Work request: Say how many of the lines below hold "iterable", writing the number and nothing more.

Provided data:
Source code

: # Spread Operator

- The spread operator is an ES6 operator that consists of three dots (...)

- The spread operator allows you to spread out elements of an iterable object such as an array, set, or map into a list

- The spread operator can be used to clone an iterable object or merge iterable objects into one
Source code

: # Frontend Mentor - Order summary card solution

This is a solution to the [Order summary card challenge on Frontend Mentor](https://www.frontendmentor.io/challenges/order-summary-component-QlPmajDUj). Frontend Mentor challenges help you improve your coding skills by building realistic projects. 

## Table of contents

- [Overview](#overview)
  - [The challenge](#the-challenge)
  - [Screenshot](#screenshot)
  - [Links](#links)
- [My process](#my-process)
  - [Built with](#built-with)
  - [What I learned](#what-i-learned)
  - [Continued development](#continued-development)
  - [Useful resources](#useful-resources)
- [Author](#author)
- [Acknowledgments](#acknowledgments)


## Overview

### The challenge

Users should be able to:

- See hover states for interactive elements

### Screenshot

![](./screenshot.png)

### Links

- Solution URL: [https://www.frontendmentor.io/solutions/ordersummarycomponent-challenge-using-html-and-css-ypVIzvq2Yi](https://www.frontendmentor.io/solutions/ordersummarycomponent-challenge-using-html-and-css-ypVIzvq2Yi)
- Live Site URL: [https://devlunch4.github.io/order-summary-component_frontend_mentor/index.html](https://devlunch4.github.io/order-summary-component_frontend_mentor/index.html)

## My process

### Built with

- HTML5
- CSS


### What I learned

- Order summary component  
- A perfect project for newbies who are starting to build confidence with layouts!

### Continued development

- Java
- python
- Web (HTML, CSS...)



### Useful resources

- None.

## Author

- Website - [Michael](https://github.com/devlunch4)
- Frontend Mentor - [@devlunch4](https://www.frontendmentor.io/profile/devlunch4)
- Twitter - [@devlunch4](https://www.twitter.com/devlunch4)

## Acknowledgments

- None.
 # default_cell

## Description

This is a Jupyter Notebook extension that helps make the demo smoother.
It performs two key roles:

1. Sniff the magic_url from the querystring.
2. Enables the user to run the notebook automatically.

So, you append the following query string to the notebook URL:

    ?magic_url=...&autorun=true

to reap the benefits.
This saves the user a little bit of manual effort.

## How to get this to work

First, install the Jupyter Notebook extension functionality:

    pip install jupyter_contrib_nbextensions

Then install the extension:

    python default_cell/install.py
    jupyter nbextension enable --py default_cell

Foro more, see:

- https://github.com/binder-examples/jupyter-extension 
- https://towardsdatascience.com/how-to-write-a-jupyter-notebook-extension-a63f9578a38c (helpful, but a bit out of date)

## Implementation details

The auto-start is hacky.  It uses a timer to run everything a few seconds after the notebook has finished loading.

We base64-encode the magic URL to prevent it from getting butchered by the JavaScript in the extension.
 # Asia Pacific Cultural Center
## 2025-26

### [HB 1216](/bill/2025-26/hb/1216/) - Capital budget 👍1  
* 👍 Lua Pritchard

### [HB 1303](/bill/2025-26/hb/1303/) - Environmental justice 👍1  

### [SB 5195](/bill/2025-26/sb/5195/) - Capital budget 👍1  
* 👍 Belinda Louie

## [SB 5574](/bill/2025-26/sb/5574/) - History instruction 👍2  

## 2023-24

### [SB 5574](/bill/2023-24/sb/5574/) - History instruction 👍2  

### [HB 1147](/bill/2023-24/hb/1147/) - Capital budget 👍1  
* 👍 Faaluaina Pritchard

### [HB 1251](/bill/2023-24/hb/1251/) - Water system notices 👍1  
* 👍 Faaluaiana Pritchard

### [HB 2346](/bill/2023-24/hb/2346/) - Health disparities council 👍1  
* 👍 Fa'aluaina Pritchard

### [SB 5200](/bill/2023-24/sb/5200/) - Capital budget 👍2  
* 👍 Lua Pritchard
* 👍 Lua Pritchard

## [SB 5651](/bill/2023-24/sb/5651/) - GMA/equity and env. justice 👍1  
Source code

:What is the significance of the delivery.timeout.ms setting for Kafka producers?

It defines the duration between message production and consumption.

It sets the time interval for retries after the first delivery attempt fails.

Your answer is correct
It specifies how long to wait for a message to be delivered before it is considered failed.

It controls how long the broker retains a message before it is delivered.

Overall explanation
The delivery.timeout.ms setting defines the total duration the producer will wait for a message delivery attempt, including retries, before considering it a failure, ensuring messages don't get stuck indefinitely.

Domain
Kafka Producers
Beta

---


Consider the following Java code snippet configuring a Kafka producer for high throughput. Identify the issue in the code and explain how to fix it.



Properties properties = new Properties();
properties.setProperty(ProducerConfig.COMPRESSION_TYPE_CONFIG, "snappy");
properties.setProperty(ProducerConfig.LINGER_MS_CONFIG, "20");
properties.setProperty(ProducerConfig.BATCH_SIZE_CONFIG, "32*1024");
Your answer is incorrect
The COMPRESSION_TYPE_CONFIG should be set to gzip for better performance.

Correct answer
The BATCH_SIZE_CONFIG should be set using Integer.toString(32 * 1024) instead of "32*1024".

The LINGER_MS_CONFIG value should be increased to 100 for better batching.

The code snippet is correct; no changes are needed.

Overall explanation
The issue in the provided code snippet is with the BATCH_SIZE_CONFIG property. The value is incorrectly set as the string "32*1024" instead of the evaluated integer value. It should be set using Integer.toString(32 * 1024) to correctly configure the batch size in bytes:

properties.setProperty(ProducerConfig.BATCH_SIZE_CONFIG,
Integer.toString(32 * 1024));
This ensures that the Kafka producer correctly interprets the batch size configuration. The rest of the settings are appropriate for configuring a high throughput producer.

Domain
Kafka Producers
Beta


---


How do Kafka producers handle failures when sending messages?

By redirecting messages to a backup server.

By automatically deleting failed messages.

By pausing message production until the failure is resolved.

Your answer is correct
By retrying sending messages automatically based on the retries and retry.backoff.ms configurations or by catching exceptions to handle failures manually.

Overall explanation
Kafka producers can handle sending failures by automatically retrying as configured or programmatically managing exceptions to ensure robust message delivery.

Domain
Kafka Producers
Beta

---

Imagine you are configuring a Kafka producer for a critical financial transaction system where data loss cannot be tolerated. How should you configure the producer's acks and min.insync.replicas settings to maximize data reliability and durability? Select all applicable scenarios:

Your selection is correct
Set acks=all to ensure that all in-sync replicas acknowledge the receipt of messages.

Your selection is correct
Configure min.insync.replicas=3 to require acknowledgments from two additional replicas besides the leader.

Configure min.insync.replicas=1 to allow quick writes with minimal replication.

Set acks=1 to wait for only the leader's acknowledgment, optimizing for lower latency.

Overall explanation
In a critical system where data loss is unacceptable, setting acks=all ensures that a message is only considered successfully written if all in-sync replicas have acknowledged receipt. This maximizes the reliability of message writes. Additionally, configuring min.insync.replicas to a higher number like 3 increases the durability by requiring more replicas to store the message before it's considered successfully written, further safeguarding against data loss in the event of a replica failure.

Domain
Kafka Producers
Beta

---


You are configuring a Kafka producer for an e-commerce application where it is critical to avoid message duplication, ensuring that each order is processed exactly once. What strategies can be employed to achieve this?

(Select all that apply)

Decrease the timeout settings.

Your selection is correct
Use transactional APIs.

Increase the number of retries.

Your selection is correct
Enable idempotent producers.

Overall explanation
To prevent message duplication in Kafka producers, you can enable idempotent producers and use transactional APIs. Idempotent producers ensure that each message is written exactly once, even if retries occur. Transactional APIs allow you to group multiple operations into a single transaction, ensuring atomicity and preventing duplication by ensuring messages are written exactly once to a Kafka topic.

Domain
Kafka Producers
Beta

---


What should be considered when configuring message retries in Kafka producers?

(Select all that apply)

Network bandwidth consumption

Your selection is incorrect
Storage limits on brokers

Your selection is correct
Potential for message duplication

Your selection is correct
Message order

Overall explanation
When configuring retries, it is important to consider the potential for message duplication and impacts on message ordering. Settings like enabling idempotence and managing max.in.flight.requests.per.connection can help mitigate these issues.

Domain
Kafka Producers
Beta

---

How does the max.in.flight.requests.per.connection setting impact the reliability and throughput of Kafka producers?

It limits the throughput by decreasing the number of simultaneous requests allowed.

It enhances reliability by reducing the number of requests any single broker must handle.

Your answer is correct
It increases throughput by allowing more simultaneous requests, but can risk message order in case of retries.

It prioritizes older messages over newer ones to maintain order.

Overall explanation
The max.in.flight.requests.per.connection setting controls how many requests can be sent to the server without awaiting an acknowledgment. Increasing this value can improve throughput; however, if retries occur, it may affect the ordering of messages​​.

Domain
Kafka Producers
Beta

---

Answer to this task: 2